(Source data)
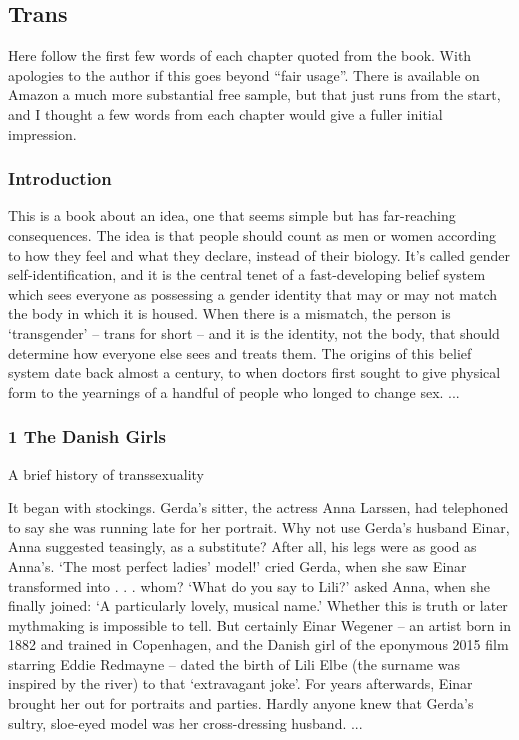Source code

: \documentclass[10pt,titlepage]{book}
\begin{document}
\subsection{Trans \cite{joyce2021}}
Here follow the first few words of each chapter quoted from the book.
With apologies to the author if this goes beyond ``fair usage''.
There is available on Amazon a much more substantial free sample, but that just runs from the start, and I thought a few words from each chapter would give a fuller initial impression.

\subsubsection{Introduction}

This is a book about an idea, one that seems simple but has far-reaching consequences. The idea is that people should count as men or women according to how they feel and what they declare, instead of their biology. It’s called gender self-identification, and it is the central tenet of a fast-developing belief system which sees everyone as possessing a gender identity that may or may not match the body in which it is housed. When there is a mismatch, the person is ‘transgender’ – trans for short – and it is the identity, not the body, that should determine how everyone else sees and treats them. The origins of this belief system date back almost a century, to when doctors first sought to give physical form to the yearnings of a handful of people who longed to change sex.
...

\subsubsection{1 The Danish Girls}

A brief history of transsexuality

It began with stockings. Gerda’s sitter, the actress Anna Larssen, had telephoned to say she was running late for her portrait. Why not use Gerda’s husband Einar, Anna suggested teasingly, as a substitute? After all, his legs were as good as Anna’s. ‘The most perfect ladies’ model!’ cried Gerda, when she saw Einar transformed into . . . whom? ‘What do you say to Lili?’ asked Anna, when she finally joined: ‘A particularly lovely, musical name.’ Whether this is truth or later mythmaking is impossible to tell. But certainly Einar Wegener – an artist born in 1882 and trained in Copenhagen, and the Danish girl of the eponymous 2015 film starring Eddie Redmayne – dated the birth of Lili Elbe (the surname was inspired by the river) to that ‘extravagant joke’. For years afterwards, Einar brought her out for portraits and parties. Hardly anyone knew that Gerda’s sultry, sloe-eyed model was her cross-dressing husband.
...
\end{document}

◆ **Your task**:
Would you reproduce the lines above, from the very first through the line containing "A brief history of transsexuality", exactly and without the pictures?

◆ **Expected answer**:
Source code

: \documentclass[10pt,titlepage]{book}
\begin{document}
\subsection{Trans \cite{joyce2021}}
Here follow the first few words of each chapter quoted from the book.
With apologies to the author if this goes beyond ``fair usage''.
There is available on Amazon a much more substantial free sample, but that just runs from the start, and I thought a few words from each chapter would give a fuller initial impression.

\subsubsection{Introduction}

This is a book about an idea, one that seems simple but has far-reaching consequences. The idea is that people should count as men or women according to how they feel and what they declare, instead of their biology. It’s called gender self-identification, and it is the central tenet of a fast-developing belief system which sees everyone as possessing a gender identity that may or may not match the body in which it is housed. When there is a mismatch, the person is ‘transgender’ – trans for short – and it is the identity, not the body, that should determine how everyone else sees and treats them. The origins of this belief system date back almost a century, to when doctors first sought to give physical form to the yearnings of a handful of people who longed to change sex.
...

\subsubsection{1 The Danish Girls}

A brief history of transsexuality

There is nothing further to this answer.